On Friday, Saudi Air Force student Alshamrani killed three people and injured 12 when he opened fire at Navy Station Pensacola. Twitter took down Alshamrani’s account after the attack, which was “said to include a lengthy manifesto posted at 4:39am Friday, less than two hours before the shooting.”

From the manifesto:

I’m against evil, and America as a whole has turned into a nation of evil.

I’m not against you for just being American, I don’t hate you because [of] your freedoms, I hate you because every day you [are] supporting, funding and committing crimes not only against Muslims, but also humanity.

Hegseth shared a screencap of the post, which Twitter then either removed or forced Hegseth to remove himself, probably under threat of a permanent ban.

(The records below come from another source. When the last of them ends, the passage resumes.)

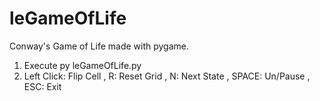 # leGameOfLife

Conway's Game of Life made with pygame.

1. Execute py leGameOfLife.py
2. Left Click: Flip Cell , R: Reset Grid , N: Next State , SPACE: Un/Pause , ESC: Exit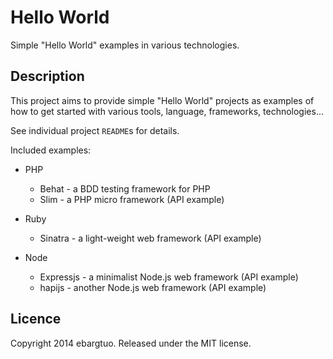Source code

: # Hello World #

Simple "Hello World" examples in various technologies.


## Description ##

This project aims to provide simple "Hello World" projects as examples
of how to get started with various tools, language, frameworks, technologies...

See individual project `README`s for details.

Included examples:

* PHP

	* Behat - a BDD testing framework for PHP
	* Slim - a PHP micro framework (API example)

* Ruby
	* Sinatra - a light-weight web framework (API example)

* Node
	* Expressjs - a minimalist Node.js web framework (API example)
	* hapijs - another Node.js web framework (API example)

## Licence ##

Copyright 2014 ebargtuo. Released under the MIT license.

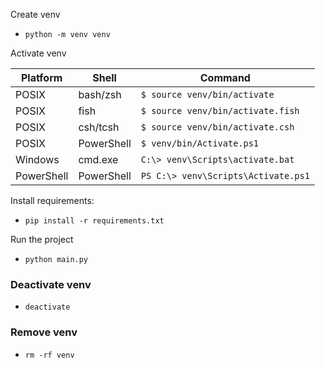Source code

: 
Create venv
- `python -m venv venv`


Activate venv

| Platform     | Shell       | Command                                     |
|--------------|-------------|---------------------------------------------|
| POSIX        | bash/zsh    | `$ source venv/bin/activate`                |
| POSIX        | fish        | `$ source venv/bin/activate.fish`           |
| POSIX        | csh/tcsh    | `$ source venv/bin/activate.csh`            |
| POSIX        | PowerShell  | `$ venv/bin/Activate.ps1`                   |
| Windows      | cmd.exe     | `C:\> venv\Scripts\activate.bat`            |
| PowerShell   | PowerShell  | `PS C:\> venv\Scripts\Activate.ps1`         |


Install requirements:
- `pip install -r requirements.txt`

Run the project
- `python main.py`

### Deactivate venv
- `deactivate`

### Remove venv
- `rm -rf venv`

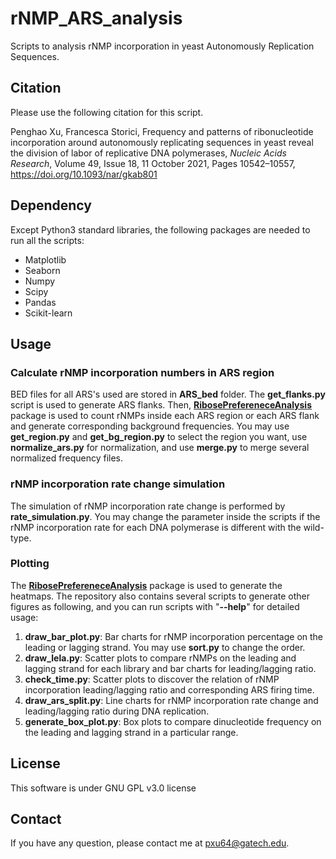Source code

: # rNMP_ARS_analysis
Scripts to analysis rNMP incorporation in yeast Autonomously Replication Sequences.

## Citation
Please use the following citation for this script.

Penghao Xu, Francesca Storici, Frequency and patterns of ribonucleotide incorporation around autonomously replicating sequences in yeast reveal the division of labor of replicative DNA polymerases, _Nucleic Acids Research_, Volume 49, Issue 18, 11 October 2021, Pages 10542–10557, https://doi.org/10.1093/nar/gkab801


## Dependency

Except Python3 standard libraries, the following packages are needed to run all the scripts:

- Matplotlib
- Seaborn
- Numpy
- Scipy
- Pandas
- Scikit-learn

## Usage

### Calculate rNMP incorporation numbers in ARS region

BED files for all ARS's used are stored in __ARS_bed__ folder. The __get_flanks.py__ script is used to generate ARS flanks. Then, [__RibosePrefereneceAnalysis__](https://github.com/xph9876/RibosePreferenceAnalysis) package is used to count rNMPs inside each ARS region or each ARS flank and generate corresponding background frequencies. You may use __get_region.py__ and __get_bg_region.py__ to select the region you want, use __normalize_ars.py__ for normalization, and use __merge.py__ to merge several normalized frequency files.

### rNMP incorporation rate change simulation

The simulation of rNMP incorporation rate change is performed by __rate_simulation.py__. You may change the parameter inside the scripts if the rNMP incorporation rate for each DNA polymerase is different with the wild-type.

### Plotting

The [__RibosePrefereneceAnalysis__](https://github.com/xph9876/RibosePreferenceAnalysis) package is used to generate the heatmaps. The repository also contains several scripts to generate other figures as following, and you can run scripts with "__--help__" for detailed usage:

1. __draw_bar_plot.py__: Bar charts for rNMP incorporation percentage on the leading or lagging strand. You may use __sort.py__ to change the order.
2. __draw_lela.py__: Scatter plots to compare rNMPs on the leading and lagging strand for each library and bar charts for leading/lagging ratio.
3. __check_time.py__: Scatter plots to discover the relation of rNMP incorporation leading/lagging ratio and corresponding ARS firing time.
4. __draw_ars_split.py__: Line charts for rNMP incorporation rate change and leading/lagging ratio during DNA replication. 
5. __generate_box_plot.py__: Box plots to compare dinucleotide frequency on the leading and lagging strand in a particular range.

## License

This software is under GNU GPL v3.0 license

## Contact

If you have any question, please contact me at [pxu64@gatech.edu](mailto:pxu64@gatech.edu).


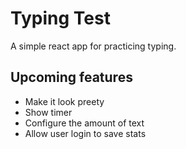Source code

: # Typing Test

A simple react app for practicing typing.

## Upcoming features

* Make it look preety
* Show timer
* Configure the amount of text
* Allow user login to save stats
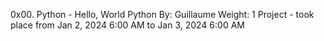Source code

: 0x00. Python - Hello, World
Python
 By: Guillaume
 Weight: 1
 Project - took place from Jan 2, 2024 6:00 AM to Jan 3, 2024 6:00 AM

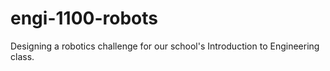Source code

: # engi-1100-robots
Designing a robotics challenge for our school's Introduction to Engineering class.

In other words, the guy trying to share information about a terrorist and his motives got pretty much the same treatment from Twitter that the terrorist received. Or as Hegseth himself put it on Sunday, “Big tech does the bidding of the Left, especially to include anyone who speaks truth about the threat of radical Islam.”

Other than the apparent takedown notice, there’s been no explanation from Twitter about how it has chosen to apply its opaque and often capricious rules.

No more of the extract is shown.